Pigeon 3D Tracking

3D-POP Dataset

Using a large motion tracking system and pigeons with attached head and backpack markers, we tracked the fine-scale position and orientation of pigeon individuals. By finding the relative position of markers to keypoints of interest (e.g eyes, beak) by annotating 5-10 frames, we propagated keypoints using motion tracking information, allowing us to produce annotations for bounding box, individual trajectories, 2D and 3D keypoints for groups of 1, 2,5 and 10 pigeons.

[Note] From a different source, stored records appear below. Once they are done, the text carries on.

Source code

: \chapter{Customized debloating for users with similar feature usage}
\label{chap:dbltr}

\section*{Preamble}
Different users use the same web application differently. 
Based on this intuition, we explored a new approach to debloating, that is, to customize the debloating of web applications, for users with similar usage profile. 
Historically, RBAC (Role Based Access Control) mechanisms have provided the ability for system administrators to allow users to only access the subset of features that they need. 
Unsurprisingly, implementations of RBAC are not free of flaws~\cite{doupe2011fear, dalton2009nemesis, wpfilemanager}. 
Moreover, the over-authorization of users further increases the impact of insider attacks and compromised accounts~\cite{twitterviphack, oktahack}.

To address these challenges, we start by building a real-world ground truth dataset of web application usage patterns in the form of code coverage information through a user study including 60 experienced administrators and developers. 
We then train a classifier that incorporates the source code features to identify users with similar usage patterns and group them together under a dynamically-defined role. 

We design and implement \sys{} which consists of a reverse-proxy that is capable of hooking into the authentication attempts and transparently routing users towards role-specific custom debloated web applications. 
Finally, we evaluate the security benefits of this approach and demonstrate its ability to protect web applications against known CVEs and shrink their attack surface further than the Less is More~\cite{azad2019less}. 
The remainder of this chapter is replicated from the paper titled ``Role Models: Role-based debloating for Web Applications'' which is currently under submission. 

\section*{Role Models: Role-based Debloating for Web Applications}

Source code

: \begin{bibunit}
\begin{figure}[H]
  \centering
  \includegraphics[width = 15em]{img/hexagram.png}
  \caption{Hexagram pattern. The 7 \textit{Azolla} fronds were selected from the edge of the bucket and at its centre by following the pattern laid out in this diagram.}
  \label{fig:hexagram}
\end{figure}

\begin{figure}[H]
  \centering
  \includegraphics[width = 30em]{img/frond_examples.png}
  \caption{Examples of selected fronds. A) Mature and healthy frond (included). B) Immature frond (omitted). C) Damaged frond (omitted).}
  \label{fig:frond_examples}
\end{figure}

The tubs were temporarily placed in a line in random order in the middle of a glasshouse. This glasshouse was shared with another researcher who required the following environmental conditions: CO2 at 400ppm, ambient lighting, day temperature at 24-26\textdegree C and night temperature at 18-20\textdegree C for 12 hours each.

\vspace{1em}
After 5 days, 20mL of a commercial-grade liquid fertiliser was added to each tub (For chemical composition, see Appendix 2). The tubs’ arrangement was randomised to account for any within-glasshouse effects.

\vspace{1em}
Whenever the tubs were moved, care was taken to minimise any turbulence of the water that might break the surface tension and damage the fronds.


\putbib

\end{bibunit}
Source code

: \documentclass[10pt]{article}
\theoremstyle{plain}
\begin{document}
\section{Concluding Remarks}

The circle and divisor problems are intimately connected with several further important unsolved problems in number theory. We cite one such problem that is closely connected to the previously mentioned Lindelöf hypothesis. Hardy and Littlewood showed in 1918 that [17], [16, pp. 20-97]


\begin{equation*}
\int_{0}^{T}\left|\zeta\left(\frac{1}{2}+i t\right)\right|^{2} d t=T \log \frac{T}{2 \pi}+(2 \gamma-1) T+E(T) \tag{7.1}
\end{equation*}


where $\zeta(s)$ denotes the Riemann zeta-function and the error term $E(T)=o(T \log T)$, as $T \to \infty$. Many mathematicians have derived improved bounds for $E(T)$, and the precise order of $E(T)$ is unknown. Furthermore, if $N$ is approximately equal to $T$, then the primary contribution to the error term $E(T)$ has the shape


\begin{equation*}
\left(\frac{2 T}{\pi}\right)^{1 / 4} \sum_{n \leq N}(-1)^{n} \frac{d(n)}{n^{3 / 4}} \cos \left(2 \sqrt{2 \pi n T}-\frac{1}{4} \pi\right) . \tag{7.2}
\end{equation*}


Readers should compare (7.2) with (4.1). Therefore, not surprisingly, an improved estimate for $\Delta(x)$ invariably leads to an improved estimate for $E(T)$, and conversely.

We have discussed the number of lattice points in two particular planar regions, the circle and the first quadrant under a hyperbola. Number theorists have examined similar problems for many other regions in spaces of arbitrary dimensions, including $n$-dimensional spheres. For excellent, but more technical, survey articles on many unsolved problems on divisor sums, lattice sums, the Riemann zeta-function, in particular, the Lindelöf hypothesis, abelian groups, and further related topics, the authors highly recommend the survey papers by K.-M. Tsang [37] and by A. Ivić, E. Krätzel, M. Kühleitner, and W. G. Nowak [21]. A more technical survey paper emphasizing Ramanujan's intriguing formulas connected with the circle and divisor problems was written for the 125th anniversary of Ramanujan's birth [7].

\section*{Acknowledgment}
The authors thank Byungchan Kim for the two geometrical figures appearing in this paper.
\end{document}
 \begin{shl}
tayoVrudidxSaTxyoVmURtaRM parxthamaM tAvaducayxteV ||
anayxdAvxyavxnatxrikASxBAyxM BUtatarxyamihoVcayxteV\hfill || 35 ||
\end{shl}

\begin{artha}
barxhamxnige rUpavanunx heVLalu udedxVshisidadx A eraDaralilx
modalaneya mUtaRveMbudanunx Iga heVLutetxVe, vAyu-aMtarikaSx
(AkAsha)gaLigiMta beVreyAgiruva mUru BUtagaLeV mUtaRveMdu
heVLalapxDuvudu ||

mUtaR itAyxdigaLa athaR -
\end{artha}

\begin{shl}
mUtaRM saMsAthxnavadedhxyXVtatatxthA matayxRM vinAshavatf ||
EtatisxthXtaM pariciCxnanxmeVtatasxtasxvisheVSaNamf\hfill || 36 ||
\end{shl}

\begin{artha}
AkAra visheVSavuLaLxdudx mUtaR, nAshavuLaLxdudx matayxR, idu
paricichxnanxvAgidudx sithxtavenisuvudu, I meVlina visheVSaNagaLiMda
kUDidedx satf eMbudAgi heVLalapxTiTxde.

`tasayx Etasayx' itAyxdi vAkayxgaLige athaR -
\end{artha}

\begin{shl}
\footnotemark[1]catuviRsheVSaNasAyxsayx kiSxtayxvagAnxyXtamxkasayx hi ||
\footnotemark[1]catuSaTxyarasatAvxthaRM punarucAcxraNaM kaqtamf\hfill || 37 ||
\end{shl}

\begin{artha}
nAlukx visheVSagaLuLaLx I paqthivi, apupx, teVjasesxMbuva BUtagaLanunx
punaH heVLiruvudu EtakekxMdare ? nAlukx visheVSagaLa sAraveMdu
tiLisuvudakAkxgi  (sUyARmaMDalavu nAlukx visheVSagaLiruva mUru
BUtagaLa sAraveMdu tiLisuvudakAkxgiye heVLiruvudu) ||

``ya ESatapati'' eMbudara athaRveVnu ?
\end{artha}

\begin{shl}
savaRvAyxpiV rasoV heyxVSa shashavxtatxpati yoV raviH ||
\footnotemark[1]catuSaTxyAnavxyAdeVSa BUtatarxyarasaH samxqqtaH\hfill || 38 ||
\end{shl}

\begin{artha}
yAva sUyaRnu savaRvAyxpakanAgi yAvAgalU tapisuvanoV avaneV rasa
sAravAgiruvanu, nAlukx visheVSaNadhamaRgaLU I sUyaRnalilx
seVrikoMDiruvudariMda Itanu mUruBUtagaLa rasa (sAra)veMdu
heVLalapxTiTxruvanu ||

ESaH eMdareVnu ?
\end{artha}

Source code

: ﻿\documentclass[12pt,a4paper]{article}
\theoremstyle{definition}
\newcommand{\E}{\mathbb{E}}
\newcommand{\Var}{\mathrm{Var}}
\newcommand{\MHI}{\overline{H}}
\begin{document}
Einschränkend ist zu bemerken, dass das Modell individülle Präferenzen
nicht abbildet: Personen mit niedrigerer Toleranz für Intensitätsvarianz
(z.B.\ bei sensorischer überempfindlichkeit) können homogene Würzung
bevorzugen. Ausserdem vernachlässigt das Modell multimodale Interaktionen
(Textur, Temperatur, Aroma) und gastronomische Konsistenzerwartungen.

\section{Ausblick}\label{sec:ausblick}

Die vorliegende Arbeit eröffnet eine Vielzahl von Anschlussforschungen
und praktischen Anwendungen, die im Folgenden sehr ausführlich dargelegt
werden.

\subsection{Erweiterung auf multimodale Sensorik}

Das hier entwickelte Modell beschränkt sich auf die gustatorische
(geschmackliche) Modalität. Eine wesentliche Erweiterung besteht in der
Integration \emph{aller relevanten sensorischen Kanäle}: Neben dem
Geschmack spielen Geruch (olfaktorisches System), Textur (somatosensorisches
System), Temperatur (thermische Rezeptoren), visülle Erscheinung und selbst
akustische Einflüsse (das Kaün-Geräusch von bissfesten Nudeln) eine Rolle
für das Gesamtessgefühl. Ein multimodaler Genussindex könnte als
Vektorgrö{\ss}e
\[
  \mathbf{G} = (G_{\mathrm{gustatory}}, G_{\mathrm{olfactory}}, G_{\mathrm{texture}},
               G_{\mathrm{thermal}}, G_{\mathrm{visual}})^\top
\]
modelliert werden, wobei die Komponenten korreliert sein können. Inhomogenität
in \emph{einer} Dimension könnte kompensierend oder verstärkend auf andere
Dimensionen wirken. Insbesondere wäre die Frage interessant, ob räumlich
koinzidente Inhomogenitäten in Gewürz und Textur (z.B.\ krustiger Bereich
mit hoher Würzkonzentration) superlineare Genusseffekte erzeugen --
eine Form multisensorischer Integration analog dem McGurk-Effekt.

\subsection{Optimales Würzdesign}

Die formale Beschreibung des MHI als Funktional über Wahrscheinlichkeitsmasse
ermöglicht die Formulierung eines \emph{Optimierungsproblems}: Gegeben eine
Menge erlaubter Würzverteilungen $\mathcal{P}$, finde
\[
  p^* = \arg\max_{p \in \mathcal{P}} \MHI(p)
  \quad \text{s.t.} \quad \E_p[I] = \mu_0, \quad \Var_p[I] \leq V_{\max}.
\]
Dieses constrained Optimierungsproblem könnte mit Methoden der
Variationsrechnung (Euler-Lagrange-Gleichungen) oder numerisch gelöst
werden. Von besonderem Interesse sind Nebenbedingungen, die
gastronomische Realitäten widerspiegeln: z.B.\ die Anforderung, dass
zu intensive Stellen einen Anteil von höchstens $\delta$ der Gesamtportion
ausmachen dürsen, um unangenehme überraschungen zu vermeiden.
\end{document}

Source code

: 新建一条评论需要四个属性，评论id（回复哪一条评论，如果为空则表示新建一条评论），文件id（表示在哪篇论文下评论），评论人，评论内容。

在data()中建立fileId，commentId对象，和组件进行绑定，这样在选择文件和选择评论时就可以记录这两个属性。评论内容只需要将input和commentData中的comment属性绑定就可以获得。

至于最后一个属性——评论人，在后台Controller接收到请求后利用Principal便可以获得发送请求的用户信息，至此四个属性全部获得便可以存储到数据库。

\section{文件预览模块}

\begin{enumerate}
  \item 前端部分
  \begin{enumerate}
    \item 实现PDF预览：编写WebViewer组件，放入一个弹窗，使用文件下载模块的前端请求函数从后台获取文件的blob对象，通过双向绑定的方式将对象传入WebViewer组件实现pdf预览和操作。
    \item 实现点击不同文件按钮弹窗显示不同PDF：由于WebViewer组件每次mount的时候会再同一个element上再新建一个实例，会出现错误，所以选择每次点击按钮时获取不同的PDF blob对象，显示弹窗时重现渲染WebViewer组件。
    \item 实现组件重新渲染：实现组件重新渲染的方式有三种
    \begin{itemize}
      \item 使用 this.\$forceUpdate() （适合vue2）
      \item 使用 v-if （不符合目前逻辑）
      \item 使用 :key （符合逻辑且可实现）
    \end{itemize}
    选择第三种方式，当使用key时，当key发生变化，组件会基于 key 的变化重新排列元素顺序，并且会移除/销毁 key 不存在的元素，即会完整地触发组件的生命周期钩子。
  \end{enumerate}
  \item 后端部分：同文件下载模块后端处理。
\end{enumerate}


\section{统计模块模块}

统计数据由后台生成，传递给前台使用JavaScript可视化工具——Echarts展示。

3D-Muppet: 3D Multi-Pigeon Pose Estimation and Tracking

Using the 3D-POP dataset, we trained 2D keypoint detectors and triangulated 2D postures into 3D. The approach worked well and yielded high accuracy (median 6.9mm keypoint error). We also show that training a model with single pigeon data also works with multiple pigeons, for future biologists who can potentially avoid annotating multi-animal data, which is much more labour intensive than labelling single individuals.




Pigeons Everywhere: 2D postures of pigeons in all environments

Finally, we show that a model trained using data collected in captivity (3D-POP) can also work in pigeons in the wild, allowing 2D and 3D posture estimation of multiple individuals in the field. Using the segment anything model, we trained a 2D keypoint detection model of masked pigeons to remove the influence of the background. During inference, we first used a pre-trained MaskRCNN model to get pigeon masks, and managed to get 2D keypoint detection without additional annotations for training.